(Provided material begins)

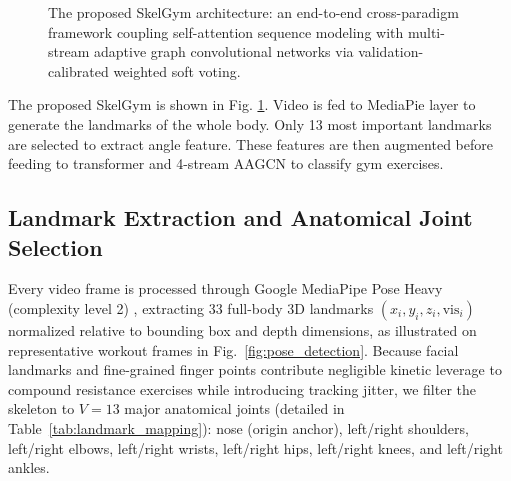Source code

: \documentclass[preprint,12pt]{elsarticle}
\newcommand{\rv}[1]{{\color{red}#1}}
\begin{document}
\begin{figure}[!b]
{
}
\caption{The proposed SkelGym architecture: an end-to-end cross-paradigm framework coupling self-attention sequence modeling with multi-stream adaptive graph convolutional networks via validation-calibrated weighted soft voting.}
\label{fig:pipeline_full}
\end{figure}

\rv{The proposed SkelGym is shown in Fig. \ref{fig:pipeline_full}.
Video is fed to MediaPie layer to generate the landmarks of the whole body.
Only 13 most important  landmarks are selected to extract angle feature.
These features are then augmented before feeding to transformer and 4-stream AAGCN to classify gym exercises.
}

\subsection{Landmark Extraction and Anatomical Joint Selection}
Every video frame is processed through Google MediaPipe Pose Heavy (complexity level 2) \cite{chuankun2019,bazarevsky2020}, extracting 33 full-body 3D landmarks $(x_i, y_i, z_i, \text{vis}_i)$ normalized relative to bounding box and depth dimensions, as illustrated on representative workout frames in Fig.~\ref{fig:pose_detection}. 
Because facial landmarks and fine-grained finger points contribute negligible kinetic leverage to compound resistance exercises while introducing tracking jitter, we filter the skeleton to $V=13$ major anatomical joints (detailed in Table~\ref{tab:landmark_mapping}): nose (origin anchor), left/right shoulders, left/right elbows, left/right wrists, left/right hips, left/right knees, and left/right ankles.
\end{document}
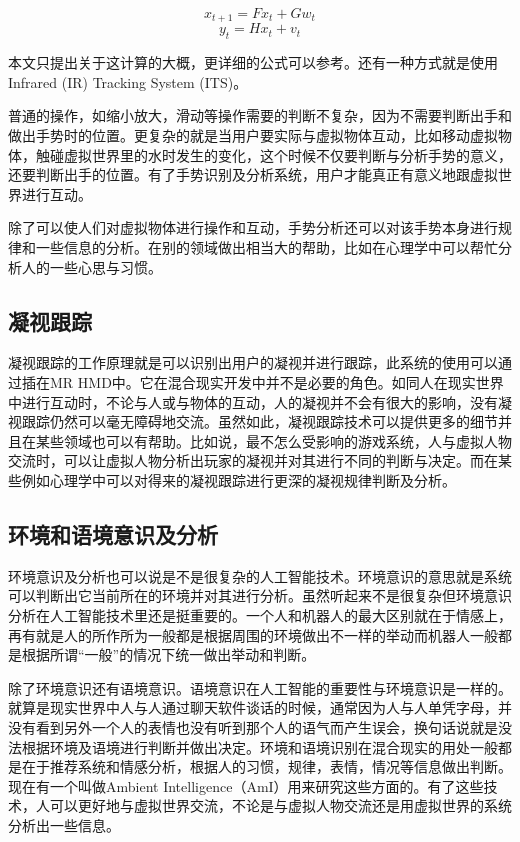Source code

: \documentclass{llncs}
\begin{document}
\begin{equation}\label{fingertips-framevec}
x_{t+1} = Fx_{t} + Gw_{t}
\end{equation}
\begin{equation}\label{fingertips-predictvec}
y_{t} = Hx_{t} + v_{t}
\end{equation}

本文只提出关于这计算的大概，更详细的公式可以参考\cite{oka2002real}。还有一种方式就是使用Infrared (IR) Tracking System (ITS)\cite{storring2004computer}。

普通的操作，如缩小放大，滑动等操作需要的判断不复杂，因为不需要判断出手和做出手势时的位置。更复杂的就是当用户要实际与虚拟物体互动，比如移动虚拟物体，触碰虚拟世界里的水时发生的变化，这个时候不仅要判断与分析手势的意义，还要判断出手的位置。有了手势识别及分析系统，用户才能真正有意义地跟虚拟世界进行互动。

除了可以使人们对虚拟物体进行操作和互动，手势分析还可以对该手势本身进行规律和一些信息的分析。在别的领域做出相当大的帮助，比如在心理学中可以帮忙分析人的一些心思与习惯。

\subsection{凝视跟踪}
凝视跟踪的工作原理就是可以识别出用户的凝视并进行跟踪，此系统的使用可以通过插在MR HMD中\cite{lewis2013gaze}。它在混合现实开发中并不是必要的角色。如同人在现实世界中进行互动时，不论与人或与物体的互动，人的凝视并不会有很大的影响，没有凝视跟踪仍然可以毫无障碍地交流。虽然如此，凝视跟踪技术可以提供更多的细节并且在某些领域也可以有帮助。比如说，最不怎么受影响的游戏系统，人与虚拟人物交流时，可以让虚拟人物分析出玩家的凝视并对其进行不同的判断与决定。而在某些例如心理学中可以对得来的凝视跟踪进行更深的凝视规律判断及分析。

\subsection{环境和语境意识及分析}
环境意识及分析也可以说是不是很复杂的人工智能技术。环境意识的意思就是系统可以判断出它当前所在的环境并对其进行分析。虽然听起来不是很复杂但环境意识分析在人工智能技术里还是挺重要的。一个人和机器人的最大区别就在于情感上，再有就是人的所作所为一般都是根据周围的环境做出不一样的举动而机器人一般都是根据所谓“一般”的情况下统一做出举动和判断。

除了环境意识还有语境意识\cite{abowd1999towards}。语境意识在人工智能的重要性与环境意识是一样的。就算是现实世界中人与人通过聊天软件谈话的时候，通常因为人与人单凭字母，并没有看到另外一个人的表情也没有听到那个人的语气而产生误会，换句话说就是没法根据环境及语境进行判断并做出决定。环境和语境识别在混合现实的用处一般都是在于推荐系统和情感分析，根据人的习惯，规律，表情，情况等信息做出判断。现在有一个叫做Ambient Intelligence（AmI）用来研究这些方面的\cite{DBLP:conf/epia/CostaNNMLA07}。有了这些技术，人可以更好地与虚拟世界交流，不论是与虚拟人物交流还是用虚拟世界的系统分析出一些信息。
\end{document}

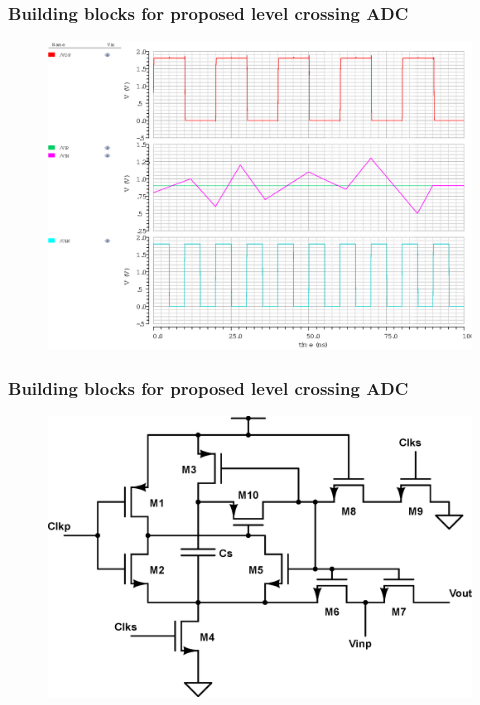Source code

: \begin{frame}
	\frametitle{Building blocks for proposed level crossing ADC} \footnotesize
	\begin{center}
		\begin{figure}
			\includegraphics[width=10 cm, height=6 cm, angle=360]{Figures/SCMP.eps}\\
		\end{figure}
		\scriptsize{ \color{blue}{Simulation results of Clocked Comparator used in proposed ADC architecture}}
	\end{center}
\end{frame}
\begin{frame}
	\frametitle{Building blocks for proposed level crossing ADC} \footnotesize
	\begin{center}
		\begin{figure}
			\includegraphics[width=7 cm]{Figures/TAH.eps} \\
		\end{figure}
		\scriptsize{ \color{blue}{Track and Hold used in proposed ADC architecture}}
	\end{center}
\end{frame}

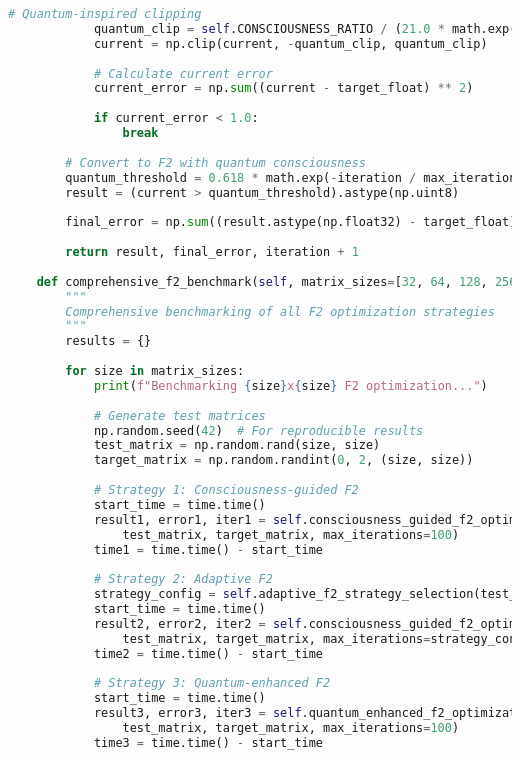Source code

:\documentclass[11pt,a4paper]{article}
\begin{document}
\begin{lstlisting}[language=Python, caption=F2 Matrix Consciousness Optimization - Complete Implementation]
            # Quantum-inspired clipping
            quantum_clip = self.CONSCIOUSNESS_RATIO / (21.0 * math.exp(iteration / max_iterations))
            current = np.clip(current, -quantum_clip, quantum_clip)
            
            # Calculate current error
            current_error = np.sum((current - target_float) ** 2)
            
            if current_error < 1.0:
                break
                
        # Convert to F2 with quantum consciousness
        quantum_threshold = 0.618 * math.exp(-iteration / max_iterations)
        result = (current > quantum_threshold).astype(np.uint8)
        
        final_error = np.sum((result.astype(np.float32) - target_float) ** 2)
        
        return result, final_error, iteration + 1
    
    def comprehensive_f2_benchmark(self, matrix_sizes=[32, 64, 128, 256]):
        """
        Comprehensive benchmarking of all F2 optimization strategies
        """
        results = {}
        
        for size in matrix_sizes:
            print(f"Benchmarking {size}x{size} F2 optimization...")
            
            # Generate test matrices
            np.random.seed(42)  # For reproducible results
            test_matrix = np.random.rand(size, size)
            target_matrix = np.random.randint(0, 2, (size, size))
            
            # Strategy 1: Consciousness-guided F2
            start_time = time.time()
            result1, error1, iter1 = self.consciousness_guided_f2_optimization(
                test_matrix, target_matrix, max_iterations=100)
            time1 = time.time() - start_time
            
            # Strategy 2: Adaptive F2
            strategy_config = self.adaptive_f2_strategy_selection(test_matrix, target_matrix)
            start_time = time.time()
            result2, error2, iter2 = self.consciousness_guided_f2_optimization(
                test_matrix, target_matrix, max_iterations=strategy_config['max_iterations'])
            time2 = time.time() - start_time
            
            # Strategy 3: Quantum-enhanced F2
            start_time = time.time()
            result3, error3, iter3 = self.quantum_enhanced_f2_optimization(
                test_matrix, target_matrix, max_iterations=100)
            time3 = time.time() - start_time
            

\end{lstlisting}
\end{document}
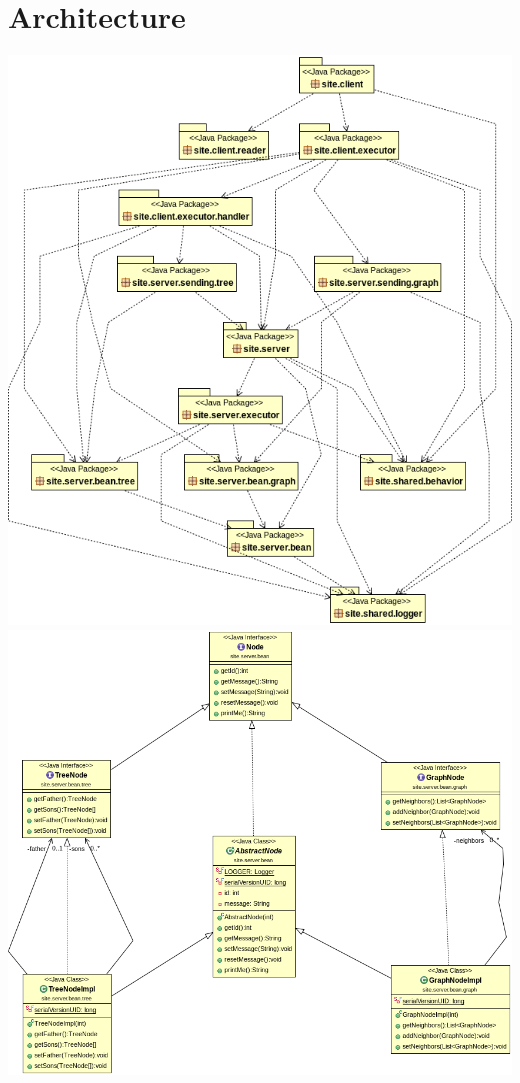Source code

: \section*{Architecture}
\includegraphics[width=\textwidth]{../uml/overview.png}
\newpage
\includegraphics[width=\textwidth]{../uml/bean.png}
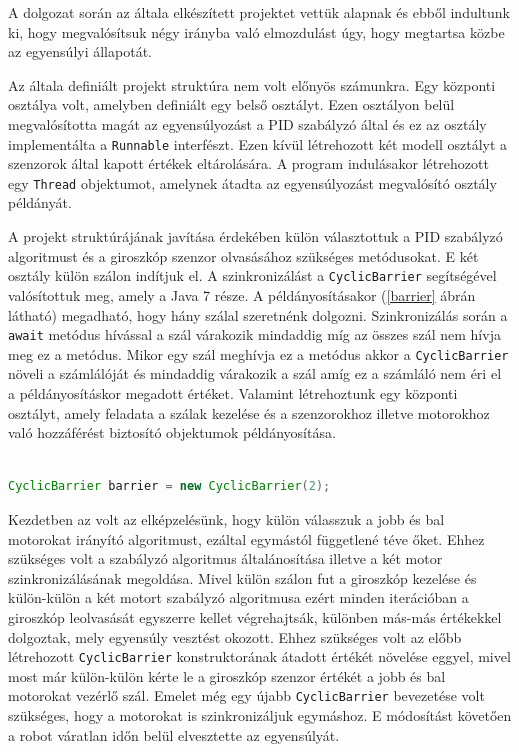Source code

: A dolgozat során az általa elkészített projektet vettük alapnak és ebből indultunk ki, hogy megvalósítsuk négy irányba való elmozdulást úgy, hogy megtartsa közbe az egyensúlyi állapotát.

Az általa definiált projekt struktúra nem volt előnyös számunkra. Egy központi osztálya volt, amelyben definiált egy belső osztályt. Ezen osztályon belül megvalósította magát az egyensúlyozást a PID szabályzó által és ez az osztály implementálta a \texttt{Runnable} interfészt. Ezen kívül létrehozott két modell osztályt a szenzorok által kapott értékek eltárolására. A program indulásakor létrehozott egy \texttt{Thread} objektumot, amelynek átadta az egyensúlyozást megvalósító osztály példányát. 

A projekt struktúrájának javítása érdekében külön választottuk a PID szabályzó algoritmust és a giroszkóp szenzor olvasásához szükséges metódusokat. E két osztály külön szálon indítjuk el. A szinkronizálást a \texttt{CyclicBarrier} segítségével valósítottuk meg, amely a Java 7 része. A példányosításakor (\ref{barrier} ábrán látható) megadható, hogy hány szálal szeretnénk dolgozni. Szinkronizálás során a \texttt{await} metódus hívással a szál várakozik mindaddig míg az összes szál nem hívja meg ez a metódus. Mikor egy szál meghívja ez a metódus akkor a \texttt{CyclicBarrier} növeli a számlálóját és mindaddig várakozik a szál amíg ez a számláló nem éri el a példányosításkor megadott értéket. Valamint létrehoztunk egy központi osztályt, amely feladata a szálak kezelése és a szenzorokhoz illetve motorokhoz való hozzáférést biztosító objektumok példányosítása.

\begin{lstlisting}[label=barrier, caption= CyclicBarrier példányosítása , language=Java]

CyclicBarrier barrier = new CyclicBarrier(2);

\end{lstlisting}

Kezdetben az volt az elképzelésünk, hogy külön válasszuk a jobb és bal motorokat irányító algoritmust, ezáltal egymástól függetlené téve őket. Ehhez szükséges volt a szabályzó algoritmus általánosítása illetve a két motor szinkronizálásának megoldása. Mivel külön szálon fut a giroszkóp kezelése és külön-külön a két motort szabályzó algoritmusa ezért minden iterációban a giroszkóp leolvasását egyszerre kellet végrehajtsák, különben más-más értékekkel dolgoztak, mely egyensúly vesztést okozott. Ehhez szükséges volt az előbb létrehozott \texttt{CyclicBarrier} konstruktorának átadott értékét növelése eggyel, mivel most már külön-külön kérte le a giroszkóp szenzor értékét a jobb és bal motorokat vezérlő szál. Emelet még egy újabb \texttt{CyclicBarrier} bevezetése volt szükséges, hogy a motorokat is szinkronizáljuk egymáshoz. E módosítást követően a robot váratlan időn belül elvesztette az egyensúlyát.


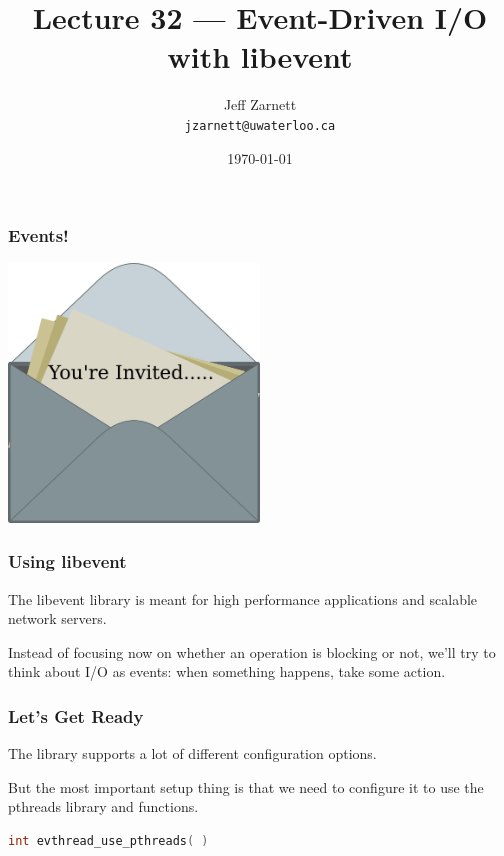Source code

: 

\title{Lecture 32 --- Event-Driven I/O with libevent }

\author{Jeff Zarnett \\ \small \texttt{jzarnett@uwaterloo.ca}}
\date{\today}




\begin{frame}
  \titlepage

 \end{frame}



\begin{frame}
\frametitle{Events!}

\begin{center}
	\includegraphics[width=0.5\textwidth]{images/invitation}
\end{center}


\end{frame}


\begin{frame}
\frametitle{Using libevent}

The libevent library is meant for high performance applications and scalable network servers. 

Instead of focusing now on whether an operation is blocking or not, we'll try to think about I/O as events: when something happens, take some action.

\end{frame}


\begin{frame}[fragile]
\frametitle{Let's Get Ready}
The library supports a lot of different configuration options.

But the most important setup thing is that we need to configure it to use the pthreads library and functions.

\begin{lstlisting}[language=C]
int evthread_use_pthreads( )
\end{lstlisting}

\end{frame}


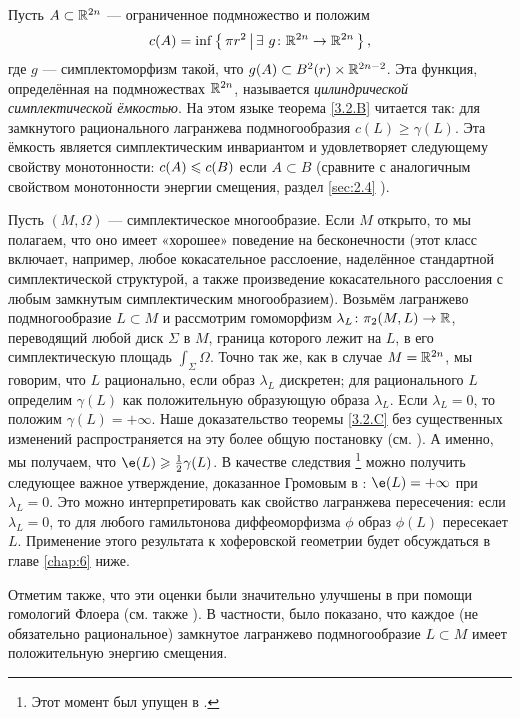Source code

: \begin{ex}{}\label{3.2.F}
Пусть $A \subset \mathbb{R}^{2n}$ --- ограниченное подмножество и положим 
\[c(A) = \inf \left\{ \,{\pi r^2}\, \middle| \,{ \exists\  g\colon \mathbb{R}^{2n} \to \mathbb{R}^{2n}}\, \right\},\]
где $g$ --- симплектоморфизм такой, что $g (A) \subset B^2 (r) \times \mathbb{R}^{2n - 2}$.
Эта функция, определённая на подмножествах $\mathbb{R}^{2n}$, называется \emph{цилиндрической симплектической ёмкостью}.
На этом языке теорема \ref{3.2.B} читается так:
для замкнутого рационального лагранжева подмногообразия $c(L) \ge \gamma (L)$.
Эта ёмкость является симплектическим инвариантом и удовлетворяет следующему свойству монотонности:
$c (A) \z\le c (B)$ если $A \subset B$ (сравните с аналогичным свойством
монотонности энергии смещения, раздел \ref{sec:2.4} ).
\end{ex}



\begin{ex}{}\label{3.2.G}
Пусть $(M, \Omega)$ --- симплектическое многообразие.
Если $M$ открыто, то мы полагаем, что оно имеет «хорошее» поведение на
бесконечности (этот класс включает, например, любое кокасательное
расслоение, наделённое стандартной симплектической структурой, а также
произведение кокасательного расслоения с любым замкнутым
симплектическим многообразием). 
Возьмём лагранжево подмногообразие $L \subset M$ и рассмотрим
гомоморфизм $\lambda_L\colon \pi_2 (M, L) \to \mathbb{R}$, переводящий любой
диск $\Sigma$ в $M$, граница которого лежит на $L$, в его
симплектическую площадь $\int_\Sigma \Omega$. 
Точно так же, как в случае $M = \mathbb{R}^{2n}$, мы говорим, что $L$
рационально, если образ $\lambda_L$ дискретен; для рационального $L$
определим $\gamma (L)$ как положительную образующую образа
$\lambda_L$. 
Если $\lambda_L = 0$, то положим $\gamma (L) = + \infty$.
Наше доказательство теоремы \ref{3.2.C} без существенных изменений
распространяется на эту более общую постановку (см. \cite{P1}). 
А именно, мы получаем, что $\e (L) \ge \tfrac12 \gamma (L)$.
В качестве следствия%
\footnote{Этот момент был упущен в \cite[с. 359]{P1}.}
можно получить следующее важное утверждение, доказанное Громовым в \cite{G1}:
$\e (L) = + \infty$ при $\lambda_L = 0$.
Это можно интерпретировать как свойство лагранжева пересечения: если $\lambda_L = 0$, то  для любого гамильтонова диффеоморфизма $\phi$ образ $\phi (L)$ пересекает $L$.
Применение этого результата к хоферовской геометрии будет обсуждаться в главе \ref{chap:6} ниже.

Отметим также, что эти оценки были значительно улучшены в \cite{Ch} при помощи гомологий Флоера (см. также \cite{O3}).
В частности, было показано, что каждое (не обязательно рациональное) замкнутое лагранжево подмногообразие $L \subset M$ имеет положительную энергию смещения.
\end{ex}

(Provided material ends)

> Try it:
Identify the lines in the entries that hold "library" and return each one.

> Reply to the task:
The libevent library is meant for high performance applications and scalable network servers. 
The library supports a lot of different configuration options.
But the most important setup thing is that we need to configure it to use the pthreads library and functions.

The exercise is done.